The same goes for any social network cross-posting. It’s rare that you see people posting their Facebook content on Twitter, but Twitter to Facebook is more common and equally off-putting. Keep each area separate and given personal attention, so you don’t alienate an audience.

You’re Shifting Topic or Niche

This is one of the more subtle issues that can affect a profile and cause a loss of followers. If you’ve been posting more and more about one topic and less and less about another, your audience is going to shift. If you’re primarily a tech blogger but you got big into a diet, so you’re posting a lot about that diet, your audience is changing. The people who followed you when you posted about tech are going to start leaving, because they don’t care about your diet. There will be some people following you for the diet information, but they aren’t going to fully replace your tech losses until you fully transition to a diet feed. A topic shift can be subtle and dangerous.

You Took Sides

This final issue is one of social repercussions, and a lesson that everything you say can have consequences.

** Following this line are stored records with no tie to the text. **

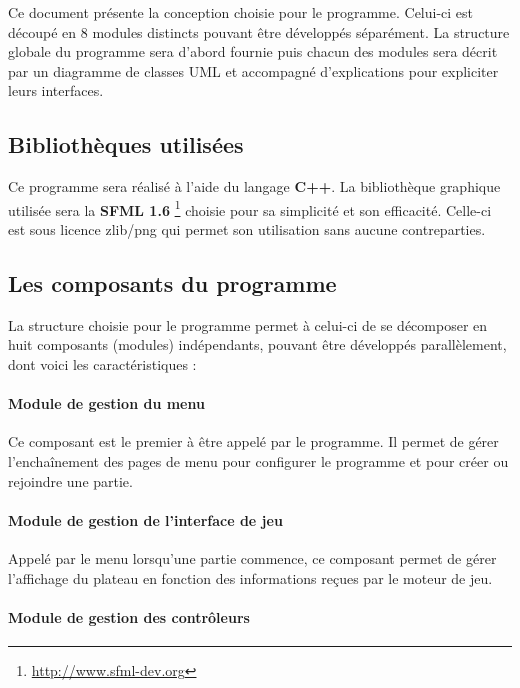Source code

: Ce document présente la conception choisie pour le programme. Celui-ci est découpé en 8 modules distincts pouvant être développés séparément.  La structure globale du programme sera d'abord fournie puis chacun des modules sera décrit par un diagramme de classes UML et accompagné d'explications pour expliciter leurs interfaces.

\vspace{0.5cm}

\subsection{Bibliothèques utilisées}

Ce programme sera réalisé à l'aide du langage \textbf{C++}. La bibliothèque graphique utilisée sera la \textbf{SFML 1.6} \footnote{\url{http://www.sfml-dev.org}} choisie pour sa simplicité et son efficacité. Celle-ci est sous licence zlib/png qui permet son utilisation sans aucune contreparties.

\subsection{Les composants du programme}

La structure choisie pour le programme permet à celui-ci de se décomposer en huit composants (modules) indépendants, pouvant être développés parallèlement, dont voici les caractéristiques :

\paragraph{Module de gestion du menu}

Ce composant est le premier à être appelé par le programme. Il permet de gérer l'enchaînement des pages de menu pour configurer le programme et pour créer ou rejoindre une partie.

\paragraph{Module de gestion de l'interface de jeu}

Appelé par le menu lorsqu'une partie commence, ce composant permet de gérer l'affichage du plateau en fonction des informations reçues par le moteur de jeu.

\paragraph{Module de gestion des contrôleurs}

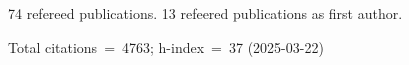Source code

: 74 refereed publications. 13 refeered publications as first author.

Total citations~=~4763; h-index~=~37 (2025-03-22)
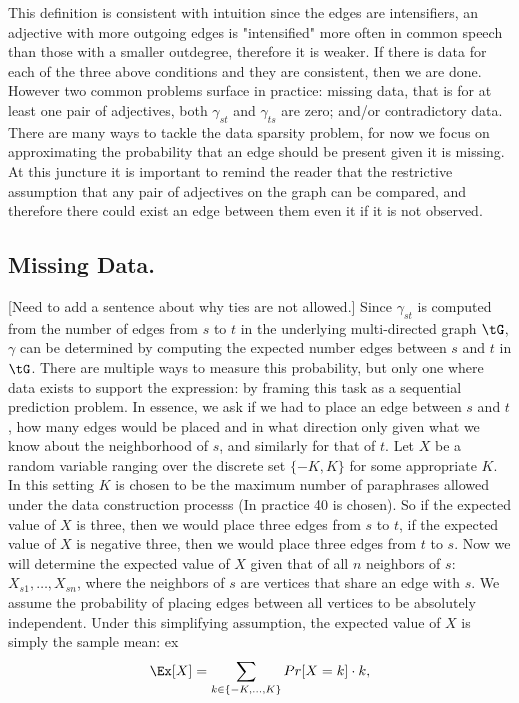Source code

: This definition is consistent with intuition since the edges are intensifiers, an adjective with more outgoing edges is "intensified" more often in common speech than those with a smaller outdegree, therefore it is weaker. If there is data for each of the three above conditions and they are consistent, then we are done. However two common problems surface in practice: missing data, that is for at least one pair of adjectives, both $\gamma_{st}$ and $\gamma_{ts}$ are zero; and/or contradictory data. There are many ways to tackle the data sparsity problem, for now we focus on approximating the probability that an edge should be present given it is missing. At this juncture it is important to remind the reader that the restrictive assumption that any pair of adjectives on the graph can be compared, and therefore there could exist an edge between them even it if it is not observed.

\subsection{Missing Data.}

[Need to add a sentence about why ties are not allowed.] Since $\gamma_{st}$ is computed from the number of edges from $s$ to $t$ in the underlying multi-directed graph $\tG$, $\gamma$ can be determined by computing the expected number edges between $s$ and $t$ in $\tG$. There are multiple ways to measure this probability, but only one where data exists to support the expression: by framing this task as a sequential prediction problem. In essence, we ask if we had to place an edge between $s$ and $t$, how many edges would be placed and in what direction only given what we know about the neighborhood of $s$, and similarly for that of $t$. Let $X$ be a random variable ranging over the discrete set $\{-K, K\}$ for some appropriate $K$. In this setting $K$ is chosen to be the maximum number of paraphrases allowed under the data construction processs (In practice 40 is chosen). So if the expected value of $X$ is three, then we would place three edges from $s$ to $t$, if the expected value of $X$ is negative three, then we would place three edges from $t$ to $s$. Now we will determine the expected value of $X$ given that of all $n$ neighbors of $s$: $X_{s1}, \ldots, X_{sn}$, where the neighbors of $s$ are vertices that share an edge with $s$. We assume the probability of placing edges between all vertices to be absolutely independent. Under this simplifying assumption, the expected value of $X$ is simply the sample mean:
ex
\begin{equation}
	\Ex[X ] = \sum_{k \in \{-K,\ldots,K\}} Pr[X = k] \cdot k,
\end{equation}

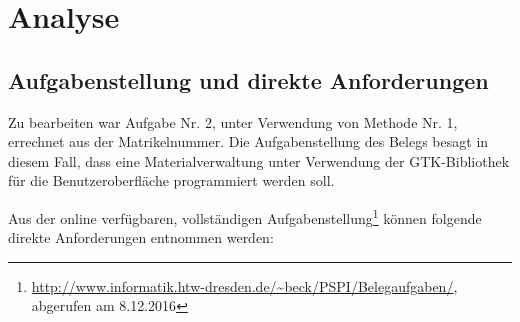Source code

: \section{Analyse}
\subsection{Aufgabenstellung und direkte Anforderungen}
Zu bearbeiten war Aufgabe Nr. 2, unter Verwendung von Methode Nr. 1, errechnet aus der Matrikelnummer.
Die Aufgabenstellung des Belegs besagt in diesem Fall, dass eine Materialverwaltung unter Verwendung der GTK-Bibliothek
für die Benutzeroberfläche programmiert werden soll.

\bigskip

\noindent
Aus der online verfügbaren, vollständigen Aufgabenstellung\footnote{\url{http://www.informatik.htw-dresden.de/~beck/PSPI/Belegaufgaben/},
abgerufen am 8.12.2016} können folgende direkte Anforderungen entnommen werden:

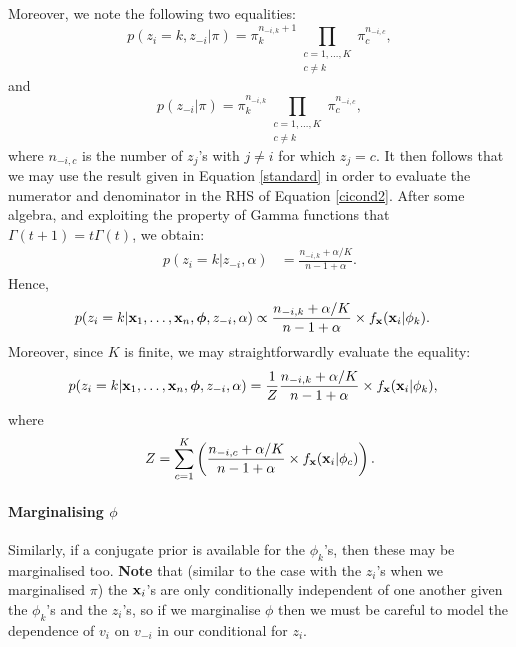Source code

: \documentclass[12pt]{article}
\begin{document}
Moreover, we note the following two equalities: 
$$p(z_i = k, z_{-i}| \pi) = \pi_k^{n_{-i,k} + 1}\prod_{\substack{c= 1,\ldots,K\\
                  c \ne k}} \pi_c^{n_{-i,c}}, $$
                  and
$$p(z_{-i}| \pi) = \pi_k^{n_{-i,k}}\prod_{\substack{c= 1,\ldots,K\\
                  c \ne k}} \pi_c^{n_{-i,c}}, $$
where $n_{-i,c}$ is the number of $z_j$'s with $j \ne i$ for which $z_j = c$.  It then follows that we may use the result given in Equation \eqref{standard} in order to evaluate the numerator and denominator in the RHS of Equation \eqref{cicond2}.  After some algebra, and exploiting the property of Gamma functions that $\Gamma(t+1) = t\Gamma(t)$, we obtain:
\begin{align}
p(z_i=k|z_{-i}, \alpha) &= \frac{n_{-i,k} + \alpha/K}{n - 1 + \alpha}. \label{cicond3}  
\end{align}
Hence,
\begin{align}
p(z_i = k| {\bf x}_1,\ldots, {\bf x}_n,\boldsymbol{\phi}, z_{-i}, \alpha) &\propto  \frac{n_{-i,k} + \alpha/K}{n - 1 + \alpha} \times f_{\bf x}({\bf x}_i | \phi_k).
\end{align}
Moreover, since $K$ is finite, we may straightforwardly evaluate the equality:
\begin{align}
p(z_i = k| {\bf x}_1,\ldots, {\bf x}_n,\boldsymbol{\phi}, z_{-i}, \alpha) &= \frac{1}{Z} \frac{n_{-i,k} + \alpha/K}{n - 1 + \alpha} \times f_{\bf x}({\bf x}_i | \phi_k),\label{finite_nomarg}
\end{align} 
where
\begin{equation}
Z = \sum_{c =1}^K \left(\frac{n_{-i,c} + \alpha/K}{n - 1 + \alpha} \times f_{\bf x}({\bf x}_i | \phi_c)\right).  
\end{equation}

\paragraph{Marginalising $\phi$}
Similarly, if a conjugate prior is available for the $\phi_k$'s, then these may be marginalised too.  {\bf Note} that (similar to the case with the $z_i$'s when we marginalised $\pi$) the ${\bf x}_i$'s are only conditionally independent of one another given the $\phi_k$'s and the $z_i$'s, so if we marginalise $\phi$ then we must be careful to model the dependence of $v_i$ on $v_{-i}$ in our conditional for $z_i$.  
\end{document}
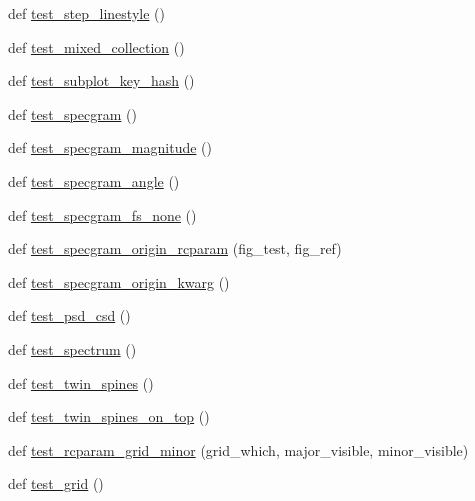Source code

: \begin{DoxyCompactItemize}
def \hyperlink{namespacematplotlib_1_1tests_1_1test__axes_a3968f74ade34455d4fd9fc6a8c9f79fa}{test\+\_\+step\+\_\+linestyle} ()
\item 
def \hyperlink{namespacematplotlib_1_1tests_1_1test__axes_a5b3e3426d068fceaa96eb7402df6659e}{test\+\_\+mixed\+\_\+collection} ()
\item 
def \hyperlink{namespacematplotlib_1_1tests_1_1test__axes_abaa329e6b97af2289901e8470f4247af}{test\+\_\+subplot\+\_\+key\+\_\+hash} ()
\item 
def \hyperlink{namespacematplotlib_1_1tests_1_1test__axes_a42e09b62c07363864a009c6f719c16c6}{test\+\_\+specgram} ()
\item 
def \hyperlink{namespacematplotlib_1_1tests_1_1test__axes_a5d44d9810a3bea5b16c7dbfaadf011e2}{test\+\_\+specgram\+\_\+magnitude} ()
\item 
def \hyperlink{namespacematplotlib_1_1tests_1_1test__axes_a47b44086a29a8443df1f15fe6037384b}{test\+\_\+specgram\+\_\+angle} ()
\item 
def \hyperlink{namespacematplotlib_1_1tests_1_1test__axes_a409613fae86479e6aecf81f7f05dfb10}{test\+\_\+specgram\+\_\+fs\+\_\+none} ()
\item 
def \hyperlink{namespacematplotlib_1_1tests_1_1test__axes_acec6383a70126a71095e0bd77bb74a1c}{test\+\_\+specgram\+\_\+origin\+\_\+rcparam} (fig\+\_\+test, fig\+\_\+ref)
\item 
def \hyperlink{namespacematplotlib_1_1tests_1_1test__axes_a9d43d34c8d202b7fef3b8f85dbc5a52b}{test\+\_\+specgram\+\_\+origin\+\_\+kwarg} ()
\item 
def \hyperlink{namespacematplotlib_1_1tests_1_1test__axes_af47a1b688e1a35d8c6c4a29e396eb7f4}{test\+\_\+psd\+\_\+csd} ()
\item 
def \hyperlink{namespacematplotlib_1_1tests_1_1test__axes_af5aadab05b10db7c537df396f98f5201}{test\+\_\+spectrum} ()
\item 
def \hyperlink{namespacematplotlib_1_1tests_1_1test__axes_a2e9c2898906c337d906afcb525204788}{test\+\_\+twin\+\_\+spines} ()
\item 
def \hyperlink{namespacematplotlib_1_1tests_1_1test__axes_a851368f3596252fa866d222aab9696d8}{test\+\_\+twin\+\_\+spines\+\_\+on\+\_\+top} ()
\item 
def \hyperlink{namespacematplotlib_1_1tests_1_1test__axes_a2b583a4f23efc2848802a12e3b6f0b26}{test\+\_\+rcparam\+\_\+grid\+\_\+minor} (grid\+\_\+which, major\+\_\+visible, minor\+\_\+visible)
\item 
def \hyperlink{namespacematplotlib_1_1tests_1_1test__axes_a3226e9ef766aa6d198f206a0b33d062e}{test\+\_\+grid} ()

\end{DoxyCompactItemize}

People have opinions on issues. Sometimes those opinions turn out to be wrong. A lot of people endorsed slavery, even though as a human rights issue it has been mechanically dead for a long time. That’s not to say equality is present, but it’s an illustration that taking sides in any issue today might be taking the “wrong” side.

In general, if an issue is any more divisive than who you expect to win a football game, it’s divisive enough to cost you some followers. Some particularly hot button issues can cause dramatic shifts, usually for the worse. When in doubt, keep your opinions on such issues to yourself.